## Exercise details
From the data underneath, reproduce exactly the stretch that begins at the line with "and channels and" and ends after the line with "with [www.DeepL.com/Translator](www.DeepL.com/Translator) (free".
** Entries provided follows **
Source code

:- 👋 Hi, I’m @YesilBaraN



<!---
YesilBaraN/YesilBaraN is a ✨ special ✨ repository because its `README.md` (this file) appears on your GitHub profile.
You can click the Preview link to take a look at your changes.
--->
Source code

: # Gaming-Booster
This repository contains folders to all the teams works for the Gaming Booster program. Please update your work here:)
** End of Entries provided **
** Entries provided follows **
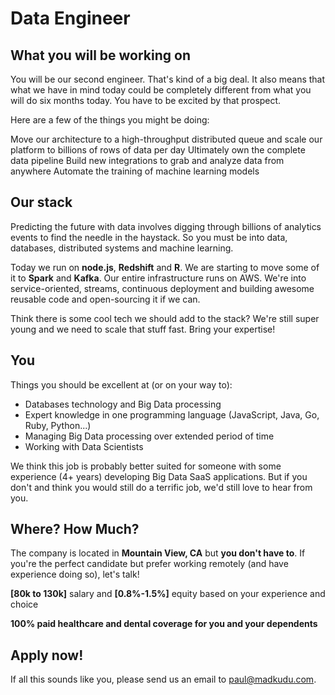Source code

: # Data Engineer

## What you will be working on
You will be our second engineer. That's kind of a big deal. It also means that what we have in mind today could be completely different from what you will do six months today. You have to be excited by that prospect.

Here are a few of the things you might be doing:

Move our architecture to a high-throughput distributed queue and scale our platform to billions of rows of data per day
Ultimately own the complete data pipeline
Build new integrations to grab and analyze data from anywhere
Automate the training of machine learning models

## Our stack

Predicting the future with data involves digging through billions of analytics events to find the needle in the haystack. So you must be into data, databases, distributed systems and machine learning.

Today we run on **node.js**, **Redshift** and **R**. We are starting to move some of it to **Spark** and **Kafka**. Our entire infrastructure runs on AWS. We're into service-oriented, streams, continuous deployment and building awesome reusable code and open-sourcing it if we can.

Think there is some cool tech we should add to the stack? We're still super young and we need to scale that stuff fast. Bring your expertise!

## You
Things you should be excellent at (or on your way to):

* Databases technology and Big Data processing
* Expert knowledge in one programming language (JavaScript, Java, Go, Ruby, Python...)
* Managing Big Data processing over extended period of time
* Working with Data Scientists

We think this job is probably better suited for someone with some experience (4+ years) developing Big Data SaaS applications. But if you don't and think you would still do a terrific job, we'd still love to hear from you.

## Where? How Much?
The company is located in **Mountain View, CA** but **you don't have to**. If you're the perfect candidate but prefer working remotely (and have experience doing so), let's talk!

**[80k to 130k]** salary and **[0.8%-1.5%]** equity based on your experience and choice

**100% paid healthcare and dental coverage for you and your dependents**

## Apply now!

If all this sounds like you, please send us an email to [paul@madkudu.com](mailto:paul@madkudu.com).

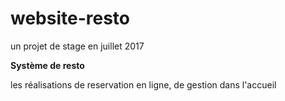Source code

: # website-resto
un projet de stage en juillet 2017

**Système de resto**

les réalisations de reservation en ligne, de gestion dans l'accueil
** End of Entries provided **
** Entries provided follows **
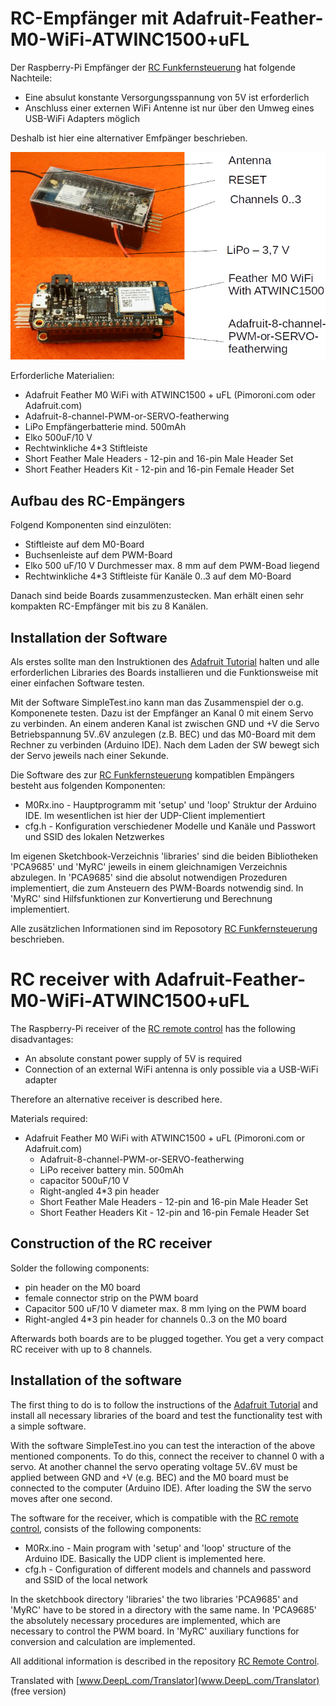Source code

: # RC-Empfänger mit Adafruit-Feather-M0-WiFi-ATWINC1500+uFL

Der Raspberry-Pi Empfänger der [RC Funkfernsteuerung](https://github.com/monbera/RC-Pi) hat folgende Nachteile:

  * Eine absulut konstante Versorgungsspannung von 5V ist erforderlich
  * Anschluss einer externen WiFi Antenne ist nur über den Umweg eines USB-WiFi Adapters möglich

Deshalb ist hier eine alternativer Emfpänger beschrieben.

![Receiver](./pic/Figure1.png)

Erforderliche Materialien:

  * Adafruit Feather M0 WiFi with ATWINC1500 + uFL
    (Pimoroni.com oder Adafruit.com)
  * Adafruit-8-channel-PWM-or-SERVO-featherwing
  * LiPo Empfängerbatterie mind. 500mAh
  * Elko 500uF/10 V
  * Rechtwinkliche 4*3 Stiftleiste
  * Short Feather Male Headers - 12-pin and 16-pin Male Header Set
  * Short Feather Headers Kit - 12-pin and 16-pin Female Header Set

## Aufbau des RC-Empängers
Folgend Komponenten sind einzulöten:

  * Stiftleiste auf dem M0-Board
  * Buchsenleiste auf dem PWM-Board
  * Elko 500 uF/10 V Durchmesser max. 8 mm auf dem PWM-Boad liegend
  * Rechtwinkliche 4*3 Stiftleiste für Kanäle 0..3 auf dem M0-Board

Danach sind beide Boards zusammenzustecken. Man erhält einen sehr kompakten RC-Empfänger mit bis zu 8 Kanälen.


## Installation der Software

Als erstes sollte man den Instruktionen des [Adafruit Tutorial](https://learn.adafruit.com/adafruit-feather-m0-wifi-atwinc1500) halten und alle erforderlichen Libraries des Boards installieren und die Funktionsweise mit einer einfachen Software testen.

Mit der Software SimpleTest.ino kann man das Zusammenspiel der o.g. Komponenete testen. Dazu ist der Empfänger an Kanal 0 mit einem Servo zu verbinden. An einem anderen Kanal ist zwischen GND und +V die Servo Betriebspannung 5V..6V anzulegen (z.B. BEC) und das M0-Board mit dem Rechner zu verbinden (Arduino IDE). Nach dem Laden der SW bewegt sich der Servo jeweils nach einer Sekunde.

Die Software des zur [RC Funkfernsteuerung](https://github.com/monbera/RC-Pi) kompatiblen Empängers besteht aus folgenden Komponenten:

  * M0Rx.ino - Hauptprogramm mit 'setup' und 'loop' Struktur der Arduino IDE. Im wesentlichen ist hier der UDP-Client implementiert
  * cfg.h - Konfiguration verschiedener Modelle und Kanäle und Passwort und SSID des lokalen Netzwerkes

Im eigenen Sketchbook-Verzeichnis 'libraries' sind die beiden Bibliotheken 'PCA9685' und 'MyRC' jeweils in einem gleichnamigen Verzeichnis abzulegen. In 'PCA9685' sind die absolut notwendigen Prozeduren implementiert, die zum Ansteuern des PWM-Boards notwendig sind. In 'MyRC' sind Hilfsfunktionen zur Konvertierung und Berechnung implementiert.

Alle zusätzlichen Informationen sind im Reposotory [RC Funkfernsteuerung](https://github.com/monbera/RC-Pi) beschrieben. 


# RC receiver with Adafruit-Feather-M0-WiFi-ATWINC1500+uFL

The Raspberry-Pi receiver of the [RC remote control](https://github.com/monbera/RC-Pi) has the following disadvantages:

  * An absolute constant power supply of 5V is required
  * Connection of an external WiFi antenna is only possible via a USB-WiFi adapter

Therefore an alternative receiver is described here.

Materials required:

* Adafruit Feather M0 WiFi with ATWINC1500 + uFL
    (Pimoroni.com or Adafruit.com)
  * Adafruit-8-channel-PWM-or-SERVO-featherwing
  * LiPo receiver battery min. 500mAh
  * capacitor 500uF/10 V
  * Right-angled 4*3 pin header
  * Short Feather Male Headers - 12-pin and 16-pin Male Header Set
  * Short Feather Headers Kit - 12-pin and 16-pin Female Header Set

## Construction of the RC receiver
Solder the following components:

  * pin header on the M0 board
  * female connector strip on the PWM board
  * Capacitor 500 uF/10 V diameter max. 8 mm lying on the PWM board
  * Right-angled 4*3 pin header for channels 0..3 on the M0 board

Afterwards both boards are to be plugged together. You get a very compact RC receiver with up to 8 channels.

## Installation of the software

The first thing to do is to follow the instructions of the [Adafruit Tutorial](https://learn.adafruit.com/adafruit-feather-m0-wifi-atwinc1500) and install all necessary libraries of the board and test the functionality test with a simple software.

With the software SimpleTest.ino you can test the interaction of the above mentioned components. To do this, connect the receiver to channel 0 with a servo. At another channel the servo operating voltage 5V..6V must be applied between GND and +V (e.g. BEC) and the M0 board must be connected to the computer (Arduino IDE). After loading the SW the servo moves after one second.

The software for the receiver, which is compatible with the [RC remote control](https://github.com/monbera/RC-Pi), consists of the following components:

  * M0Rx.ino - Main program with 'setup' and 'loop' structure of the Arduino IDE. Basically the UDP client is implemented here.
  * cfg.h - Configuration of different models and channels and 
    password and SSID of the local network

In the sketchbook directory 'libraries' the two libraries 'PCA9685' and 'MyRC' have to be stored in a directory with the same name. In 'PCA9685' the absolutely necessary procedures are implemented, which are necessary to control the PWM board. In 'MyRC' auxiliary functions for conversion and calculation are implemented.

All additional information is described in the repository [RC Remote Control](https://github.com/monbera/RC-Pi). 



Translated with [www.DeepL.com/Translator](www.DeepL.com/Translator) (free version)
** End of Entries provided **
## Exercise result
  * cfg.h - Configuration of different models and channels and 
    password and SSID of the local network

In the sketchbook directory 'libraries' the two libraries 'PCA9685' and 'MyRC' have to be stored in a directory with the same name. In 'PCA9685' the absolutely necessary procedures are implemented, which are necessary to control the PWM board. In 'MyRC' auxiliary functions for conversion and calculation are implemented.

All additional information is described in the repository [RC Remote Control](https://github.com/monbera/RC-Pi). 



Translated with [www.DeepL.com/Translator](www.DeepL.com/Translator) (free version)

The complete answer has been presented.